- [TASK STATEMENT]
For each entry, return the text exactly and omit any image.
--------
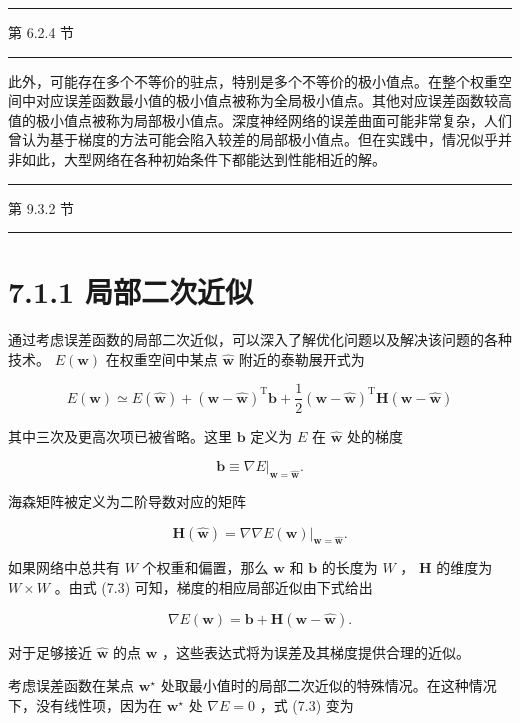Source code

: \documentclass[10pt]{article}
\newcommand{\HRule}{\begin{center}\rule{0.9\linewidth}{0.2mm}\end{center}}
\begin{document}
\HRule

第 6.2.4 节

\HRule

此外，可能存在多个不等价的驻点，特别是多个不等价的极小值点。在整个权重空间中对应误差函数最小值的极小值点被称为全局极小值点。其他对应误差函数较高值的极小值点被称为局部极小值点。深度神经网络的误差曲面可能非常复杂，人们曾认为基于梯度的方法可能会陷入较差的局部极小值点。但在实践中，情况似乎并非如此，大型网络在各种初始条件下都能达到性能相近的解。

\HRule

第 9.3.2 节

\HRule

\section*{7.1.1 局部二次近似}

通过考虑误差函数的局部二次近似，可以深入了解优化问题以及解决该问题的各种技术。 \(E\left( \mathbf{w}\right)\) 在权重空间中某点 \(\widehat{\mathbf{w}}\) 附近的泰勒展开式为

\[
E\left( \mathbf{w}\right)  \simeq  E\left( \widehat{\mathbf{w}}\right)  + {\left( \mathbf{w} - \widehat{\mathbf{w}}\right) }^{\mathrm{T}}\mathbf{b} + \frac{1}{2}{\left( \mathbf{w} - \widehat{\mathbf{w}}\right) }^{\mathrm{T}}\mathbf{H}\left( {\mathbf{w} - \widehat{\mathbf{w}}}\right)  \tag{7.3}
\]

其中三次及更高次项已被省略。这里 \(\mathbf{b}\) 定义为 \(E\) 在 \(\widehat{\mathbf{w}}\) 处的梯度

\[
\mathbf{b} \equiv  {\left. \nabla E\right| }_{\mathbf{w} = \widehat{\mathbf{w}}}. \tag{7.4}
\]

海森矩阵被定义为二阶导数对应的矩阵

\[
\mathbf{H}\left( \widehat{\mathbf{w}}\right)  = {\left. \nabla \nabla E\left( \mathbf{w}\right) \right| }_{\mathbf{w} = \widehat{\mathbf{w}}}. \tag{7.5}
\]

如果网络中总共有 \(W\) 个权重和偏置，那么 \(\mathbf{w}\) 和 \(\mathbf{b}\) 的长度为 \(W\) ， \(\mathbf{H}\) 的维度为 \(W \times  W\) 。由式 (7.3) 可知，梯度的相应局部近似由下式给出

\[
\nabla E\left( \mathbf{w}\right)  = \mathbf{b} + \mathbf{H}\left( {\mathbf{w} - \widehat{\mathbf{w}}}\right) . \tag{7.6}
\]

对于足够接近 \(\widehat{\mathbf{w}}\) 的点 \(\mathbf{w}\) ，这些表达式将为误差及其梯度提供合理的近似。

考虑误差函数在某点 \({\mathbf{w}}^{ \star  }\) 处取最小值时的局部二次近似的特殊情况。在这种情况下，没有线性项，因为在 \({\mathbf{w}}^{ \star  }\) 处 \(\nabla E = 0\) ，式 (7.3) 变为
\end{document}
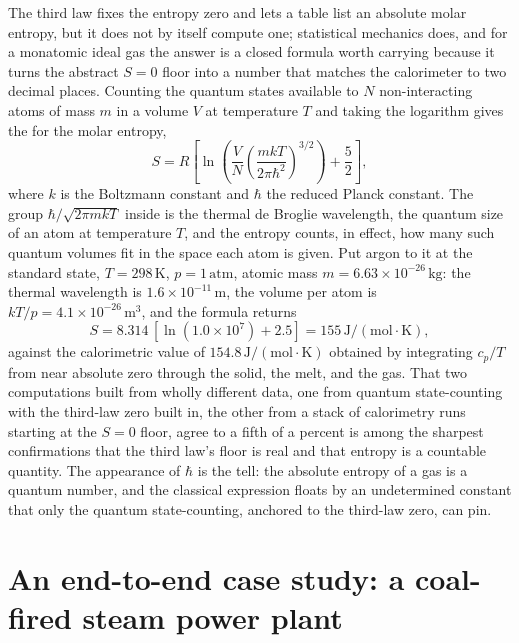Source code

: \begin{mastery}
The third law fixes the entropy zero and lets a table list an absolute molar
entropy, but it does not by itself compute one; statistical mechanics does, and
for a monatomic ideal gas the answer is a closed formula worth carrying because it
turns the abstract $S = 0$ floor into a number that matches the calorimeter to two
decimal places. Counting the quantum states available to $N$ non-interacting atoms
of mass $m$ in a volume $V$ at temperature $T$ and taking the logarithm gives the
 for the molar entropy,
\[
S = R\left[\ln\!\left(\frac{V}{N}\left(\frac{m k T}{2\pi\hbar^2}\right)^{3/2}
\right) + \frac{5}{2}\right],
\]
where $k$ is the Boltzmann constant and $\hbar$ the reduced Planck constant. The
group $\hbar/\sqrt{2\pi m k T}$ inside is the thermal de Broglie wavelength, the
quantum size of an atom at temperature $T$, and the entropy counts, in effect, how
many such quantum volumes fit in the space each atom is given. Put argon to it at
the standard state, $T = 298\,\si{\kelvin}$, $p = 1\,\text{atm}$, atomic mass
$m = 6.63\times 10^{-26}\,\text{kg}$: the thermal wavelength is $1.6\times
10^{-11}\,\text{m}$, the volume per atom is $kT/p = 4.1\times 10^{-26}\,\text{m}^3$,
and the formula returns
\[
S = 8.314\,[\ln(1.0\times 10^{7}) + 2.5] = 155\,\text{J}/(\text{mol}\cdot
\si{\kelvin}),
\]
against the calorimetric value of $154.8\,\text{J}/(\text{mol}\cdot\si{\kelvin})$
obtained by integrating $c_p/T$ from near absolute zero through the solid, the
melt, and the gas. That two computations built from wholly different data, one
from quantum state-counting with the third-law zero built in, the other from a
stack of calorimetry runs starting at the $S = 0$ floor, agree to a fifth of a
percent is among the sharpest confirmations that the third law's floor is real and
that entropy is a countable quantity. The appearance of $\hbar$ is the tell: the
absolute entropy of a gas is a quantum number, and the classical expression floats
by an undetermined constant that only the quantum state-counting, anchored to the
third-law zero, can pin.
\end{mastery}

\section{An end-to-end case study: a coal-fired steam power plant}

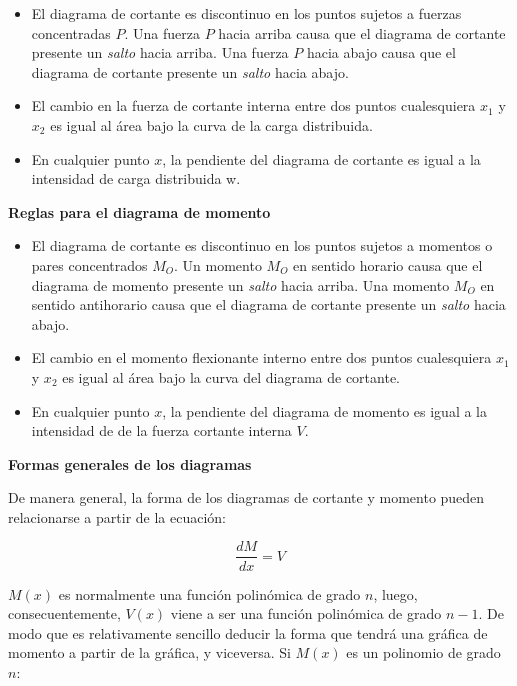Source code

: \documentclass[12pt,letterpaper]{article}
\begin{document}
\begin{itemize}
\item El diagrama de cortante es discontinuo en los puntos sujetos a fuerzas concentradas $P$. 
Una fuerza $P$ hacia arriba causa que el diagrama de cortante presente un \textit{salto} hacia arriba. 
Una fuerza $P$ hacia abajo causa que el diagrama de cortante presente un \textit{salto} hacia abajo.

\item El cambio en la fuerza de cortante interna entre dos puntos cualesquiera $x_1$ y $x_2$ es 
igual al área bajo la curva de la carga distribuida.

\item En cualquier punto $x$, la pendiente del diagrama de cortante es igual a la intensidad de 
carga distribuida w.
\end{itemize}

\textbf{Reglas para el diagrama de momento}

\begin{itemize}
\item El diagrama de cortante es discontinuo en los puntos sujetos a momentos o pares concentrados $M_O$. 
Un momento $M_O$ en sentido horario causa que el diagrama de momento presente un \textit{salto} hacia arriba. 
Una momento $M_O$ en sentido antihorario causa que el diagrama de cortante presente un \textit{salto} hacia abajo.

\item El cambio en el momento flexionante interno entre dos puntos cualesquiera $x_1$ y $x_2$ es 
igual al área bajo la curva del diagrama de cortante.

\item En cualquier punto $x$, la pendiente del diagrama de momento es igual a la intensidad de 
de la fuerza cortante interna $V$.
\end{itemize}


\textbf{Formas generales de los diagramas}

De manera general, la forma de los diagramas de cortante y momento pueden relacionarse a 
partir de la ecuación:

$$ \frac{dM}{dx} = V $$

$M(x)$ es normalmente una función polinómica de grado $n$, luego, consecuentemente, 
$V(x)$ viene a ser una función polinómica de grado $n-1$. De modo que es relativamente 
sencillo deducir la forma que tendrá una gráfica de momento a partir de la gráfica, 
y viceversa. Si $M(x)$ es un polinomio de grado $n$:
\end{document}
--------
- [RESPONSE AREA]
Source code

: \documentclass[10pt]{article}
\newcommand{\HRule}{\begin{center}\rule{0.9\linewidth}{0.2mm}\end{center}}
\begin{document}
\HRule

第 6.2.4 节

\HRule

此外，可能存在多个不等价的驻点，特别是多个不等价的极小值点。在整个权重空间中对应误差函数最小值的极小值点被称为全局极小值点。其他对应误差函数较高值的极小值点被称为局部极小值点。深度神经网络的误差曲面可能非常复杂，人们曾认为基于梯度的方法可能会陷入较差的局部极小值点。但在实践中，情况似乎并非如此，大型网络在各种初始条件下都能达到性能相近的解。

\HRule

第 9.3.2 节

\HRule

\section*{7.1.1 局部二次近似}

通过考虑误差函数的局部二次近似，可以深入了解优化问题以及解决该问题的各种技术。 \(E\left( \mathbf{w}\right)\) 在权重空间中某点 \(\widehat{\mathbf{w}}\) 附近的泰勒展开式为

\[
E\left( \mathbf{w}\right)  \simeq  E\left( \widehat{\mathbf{w}}\right)  + {\left( \mathbf{w} - \widehat{\mathbf{w}}\right) }^{\mathrm{T}}\mathbf{b} + \frac{1}{2}{\left( \mathbf{w} - \widehat{\mathbf{w}}\right) }^{\mathrm{T}}\mathbf{H}\left( {\mathbf{w} - \widehat{\mathbf{w}}}\right)  \tag{7.3}
\]

其中三次及更高次项已被省略。这里 \(\mathbf{b}\) 定义为 \(E\) 在 \(\widehat{\mathbf{w}}\) 处的梯度

\[
\mathbf{b} \equiv  {\left. \nabla E\right| }_{\mathbf{w} = \widehat{\mathbf{w}}}. \tag{7.4}
\]

海森矩阵被定义为二阶导数对应的矩阵

\[
\mathbf{H}\left( \widehat{\mathbf{w}}\right)  = {\left. \nabla \nabla E\left( \mathbf{w}\right) \right| }_{\mathbf{w} = \widehat{\mathbf{w}}}. \tag{7.5}
\]

如果网络中总共有 \(W\) 个权重和偏置，那么 \(\mathbf{w}\) 和 \(\mathbf{b}\) 的长度为 \(W\) ， \(\mathbf{H}\) 的维度为 \(W \times  W\) 。由式 (7.3) 可知，梯度的相应局部近似由下式给出

\[
\nabla E\left( \mathbf{w}\right)  = \mathbf{b} + \mathbf{H}\left( {\mathbf{w} - \widehat{\mathbf{w}}}\right) . \tag{7.6}
\]

对于足够接近 \(\widehat{\mathbf{w}}\) 的点 \(\mathbf{w}\) ，这些表达式将为误差及其梯度提供合理的近似。

考虑误差函数在某点 \({\mathbf{w}}^{ \star  }\) 处取最小值时的局部二次近似的特殊情况。在这种情况下，没有线性项，因为在 \({\mathbf{w}}^{ \star  }\) 处 \(\nabla E = 0\) ，式 (7.3) 变为
\end{document}
Source code

: \begin{mastery}
The third law fixes the entropy zero and lets a table list an absolute molar
entropy, but it does not by itself compute one; statistical mechanics does, and
for a monatomic ideal gas the answer is a closed formula worth carrying because it
turns the abstract $S = 0$ floor into a number that matches the calorimeter to two
decimal places. Counting the quantum states available to $N$ non-interacting atoms
of mass $m$ in a volume $V$ at temperature $T$ and taking the logarithm gives the
 for the molar entropy,
\[
S = R\left[\ln\!\left(\frac{V}{N}\left(\frac{m k T}{2\pi\hbar^2}\right)^{3/2}
\right) + \frac{5}{2}\right],
\]
where $k$ is the Boltzmann constant and $\hbar$ the reduced Planck constant. The
group $\hbar/\sqrt{2\pi m k T}$ inside is the thermal de Broglie wavelength, the
quantum size of an atom at temperature $T$, and the entropy counts, in effect, how
many such quantum volumes fit in the space each atom is given. Put argon to it at
the standard state, $T = 298\,\si{\kelvin}$, $p = 1\,\text{atm}$, atomic mass
$m = 6.63\times 10^{-26}\,\text{kg}$: the thermal wavelength is $1.6\times
10^{-11}\,\text{m}$, the volume per atom is $kT/p = 4.1\times 10^{-26}\,\text{m}^3$,
and the formula returns
\[
S = 8.314\,[\ln(1.0\times 10^{7}) + 2.5] = 155\,\text{J}/(\text{mol}\cdot
\si{\kelvin}),
\]
against the calorimetric value of $154.8\,\text{J}/(\text{mol}\cdot\si{\kelvin})$
obtained by integrating $c_p/T$ from near absolute zero through the solid, the
melt, and the gas. That two computations built from wholly different data, one
from quantum state-counting with the third-law zero built in, the other from a
stack of calorimetry runs starting at the $S = 0$ floor, agree to a fifth of a
percent is among the sharpest confirmations that the third law's floor is real and
that entropy is a countable quantity. The appearance of $\hbar$ is the tell: the
absolute entropy of a gas is a quantum number, and the classical expression floats
by an undetermined constant that only the quantum state-counting, anchored to the
third-law zero, can pin.
\end{mastery}

\section{An end-to-end case study: a coal-fired steam power plant}

Source code

: \documentclass[12pt,letterpaper]{article}
\begin{document}
\begin{itemize}
\item El diagrama de cortante es discontinuo en los puntos sujetos a fuerzas concentradas $P$. 
Una fuerza $P$ hacia arriba causa que el diagrama de cortante presente un \textit{salto} hacia arriba. 
Una fuerza $P$ hacia abajo causa que el diagrama de cortante presente un \textit{salto} hacia abajo.

\item El cambio en la fuerza de cortante interna entre dos puntos cualesquiera $x_1$ y $x_2$ es 
igual al área bajo la curva de la carga distribuida.

\item En cualquier punto $x$, la pendiente del diagrama de cortante es igual a la intensidad de 
carga distribuida w.
\end{itemize}

\textbf{Reglas para el diagrama de momento}

\begin{itemize}
\item El diagrama de cortante es discontinuo en los puntos sujetos a momentos o pares concentrados $M_O$. 
Un momento $M_O$ en sentido horario causa que el diagrama de momento presente un \textit{salto} hacia arriba. 
Una momento $M_O$ en sentido antihorario causa que el diagrama de cortante presente un \textit{salto} hacia abajo.

\item El cambio en el momento flexionante interno entre dos puntos cualesquiera $x_1$ y $x_2$ es 
igual al área bajo la curva del diagrama de cortante.

\item En cualquier punto $x$, la pendiente del diagrama de momento es igual a la intensidad de 
de la fuerza cortante interna $V$.
\end{itemize}


\textbf{Formas generales de los diagramas}

De manera general, la forma de los diagramas de cortante y momento pueden relacionarse a 
partir de la ecuación:

$$ \frac{dM}{dx} = V $$

$M(x)$ es normalmente una función polinómica de grado $n$, luego, consecuentemente, 
$V(x)$ viene a ser una función polinómica de grado $n-1$. De modo que es relativamente 
sencillo deducir la forma que tendrá una gráfica de momento a partir de la gráfica, 
y viceversa. Si $M(x)$ es un polinomio de grado $n$:
\end{document}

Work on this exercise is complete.